CIT sees the A330neo as a fundamentally viable prospect because it fits into a niche that enables profitability in the 250-300-seat market on shorter ranges where the longer-range optimized A350 and Boeing 787 families might be penalized. “The A350-800 is not as efficient as they'd like, so they need to do something,” says Steve Mason, CIT vice president for aircraft analysis. “The obvious one is to reengine the A330, and, from an Airbus perspective, it may be the biggest bang for the buck.”
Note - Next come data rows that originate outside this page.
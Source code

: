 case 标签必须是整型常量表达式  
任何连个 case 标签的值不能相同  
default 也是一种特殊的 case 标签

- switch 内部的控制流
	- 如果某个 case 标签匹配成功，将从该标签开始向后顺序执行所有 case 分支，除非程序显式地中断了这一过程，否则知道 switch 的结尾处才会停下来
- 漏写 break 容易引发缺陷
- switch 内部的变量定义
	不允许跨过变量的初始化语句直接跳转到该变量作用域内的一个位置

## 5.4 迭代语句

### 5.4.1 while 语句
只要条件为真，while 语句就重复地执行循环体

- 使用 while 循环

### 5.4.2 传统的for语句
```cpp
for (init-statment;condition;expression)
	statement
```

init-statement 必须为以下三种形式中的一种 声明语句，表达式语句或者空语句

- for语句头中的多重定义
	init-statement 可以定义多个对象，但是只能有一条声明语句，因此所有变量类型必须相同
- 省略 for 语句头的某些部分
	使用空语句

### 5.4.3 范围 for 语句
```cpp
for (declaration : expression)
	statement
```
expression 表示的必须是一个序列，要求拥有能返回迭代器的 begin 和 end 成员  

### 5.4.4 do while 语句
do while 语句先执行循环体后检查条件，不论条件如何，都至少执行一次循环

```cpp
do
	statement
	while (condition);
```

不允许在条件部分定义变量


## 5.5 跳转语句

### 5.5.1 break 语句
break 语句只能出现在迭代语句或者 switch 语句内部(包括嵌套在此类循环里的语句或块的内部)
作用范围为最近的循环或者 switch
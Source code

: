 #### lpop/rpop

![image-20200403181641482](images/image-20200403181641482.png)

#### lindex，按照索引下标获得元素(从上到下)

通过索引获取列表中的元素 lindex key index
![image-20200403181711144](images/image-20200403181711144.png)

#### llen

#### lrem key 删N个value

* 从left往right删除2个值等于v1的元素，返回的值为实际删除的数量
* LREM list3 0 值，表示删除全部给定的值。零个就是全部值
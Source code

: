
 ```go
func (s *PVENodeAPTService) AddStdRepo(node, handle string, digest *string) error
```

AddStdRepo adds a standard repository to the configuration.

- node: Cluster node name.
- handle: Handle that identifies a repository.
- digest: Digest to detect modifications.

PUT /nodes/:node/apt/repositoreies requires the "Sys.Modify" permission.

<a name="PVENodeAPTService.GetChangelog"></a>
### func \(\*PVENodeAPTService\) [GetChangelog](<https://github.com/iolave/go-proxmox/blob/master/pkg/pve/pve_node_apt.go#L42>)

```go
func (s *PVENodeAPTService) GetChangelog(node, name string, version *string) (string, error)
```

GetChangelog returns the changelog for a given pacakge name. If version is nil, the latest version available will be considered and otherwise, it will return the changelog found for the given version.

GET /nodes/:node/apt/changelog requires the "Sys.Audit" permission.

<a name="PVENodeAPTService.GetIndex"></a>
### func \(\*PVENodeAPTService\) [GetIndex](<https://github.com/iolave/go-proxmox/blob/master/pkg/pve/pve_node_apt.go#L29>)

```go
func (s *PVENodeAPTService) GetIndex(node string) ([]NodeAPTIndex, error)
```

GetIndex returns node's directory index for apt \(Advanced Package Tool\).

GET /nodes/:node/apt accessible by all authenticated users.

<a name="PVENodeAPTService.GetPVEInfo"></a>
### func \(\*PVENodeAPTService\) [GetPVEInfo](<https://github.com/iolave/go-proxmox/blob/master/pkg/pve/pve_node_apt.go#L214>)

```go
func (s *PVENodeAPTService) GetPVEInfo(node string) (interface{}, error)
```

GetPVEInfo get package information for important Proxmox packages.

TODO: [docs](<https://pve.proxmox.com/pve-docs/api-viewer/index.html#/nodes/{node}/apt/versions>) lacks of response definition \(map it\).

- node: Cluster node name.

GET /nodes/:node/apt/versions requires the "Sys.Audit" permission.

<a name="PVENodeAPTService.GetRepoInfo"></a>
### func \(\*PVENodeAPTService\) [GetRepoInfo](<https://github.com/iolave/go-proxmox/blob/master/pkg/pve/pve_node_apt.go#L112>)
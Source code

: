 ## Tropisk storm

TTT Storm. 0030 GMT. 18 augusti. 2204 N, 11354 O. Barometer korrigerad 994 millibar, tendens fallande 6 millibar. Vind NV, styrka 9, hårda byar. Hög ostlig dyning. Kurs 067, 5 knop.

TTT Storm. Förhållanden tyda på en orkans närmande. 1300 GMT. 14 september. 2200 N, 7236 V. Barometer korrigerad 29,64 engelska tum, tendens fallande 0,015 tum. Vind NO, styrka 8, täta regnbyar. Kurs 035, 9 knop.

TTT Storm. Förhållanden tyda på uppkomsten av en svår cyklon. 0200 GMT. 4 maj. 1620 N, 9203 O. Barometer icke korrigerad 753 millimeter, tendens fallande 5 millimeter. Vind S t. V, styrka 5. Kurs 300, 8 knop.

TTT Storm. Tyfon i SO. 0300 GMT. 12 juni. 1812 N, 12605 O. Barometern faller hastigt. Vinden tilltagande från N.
Mason also says the reengined A330 and A350 markets are not necessarily the same: “We see them as segments that don't overlap too much. The important thing is that Airbus act quickly.” Failure to move swiftly and make a launch decision within the next six months or so could cause Airbus to miss the launch window. “That would damage the business case,” Mason says.

Airlines including AirAsia and Delta Air Lines have already expressed strong support for the proposed reengining. “There is a huge need for a small widebody,” Delta CEO Richard Anderson said. “We really need Airbus to step up and reengine.”

Not all lessors are in agreement over the case for the A330neo, however. Steven Udvar-Hazy, chairman and CEO of Air Lease Corp., appears highly skeptical. “We don't believe it is rational for us to take the A350-800 and the A330neo. Airbus has not made that decision at a senior level and, if they do, I believe the focus going forward will be on the A350-900 and further enhancements to the A350-1000,” he said. In the mid-2000s, as head of International Lease Finance Corp., Udvar-Hazy was influential in forcing Airbus to redesign the A350 with a wider fuselage. “I don't see the A350-800 surviving if they do the A330neo,” he added.
Based on the article “Momentum Movers. Airbus is 'at crossroads' for the A330's future, says key aircraft lessor” published in Aviation Week


  1. ide like to see the airbus a350-800 spent more money on and phase out the airbus a330 the aircraft is 20 years old. time to say bye bye. please bring in the airbus a350-800

  2. The difference between the models in A350 family should be about 20% (like A320). A350-900 is 315pax. In this case A350-1000 should be around 378pax (one frame longer that current -1000 with more pax and cargo). Thus A350-800 should be around 262pax (one or two frames shorter the current -800) with LR version and with much more lighter Regional.

  3. why not put a scaled down wing on A350-800….325 sq meters instead of 443? and new optimized engine. it ll make it much lighter and efficient than 787. should make a better investment than A330neo. I don’t understand why A350 fuselage wall thickness is 14″…787′s is 11″…777x’s is 9″ thick that means 3 to 5 inches of extra cabin width from the same fuselage!!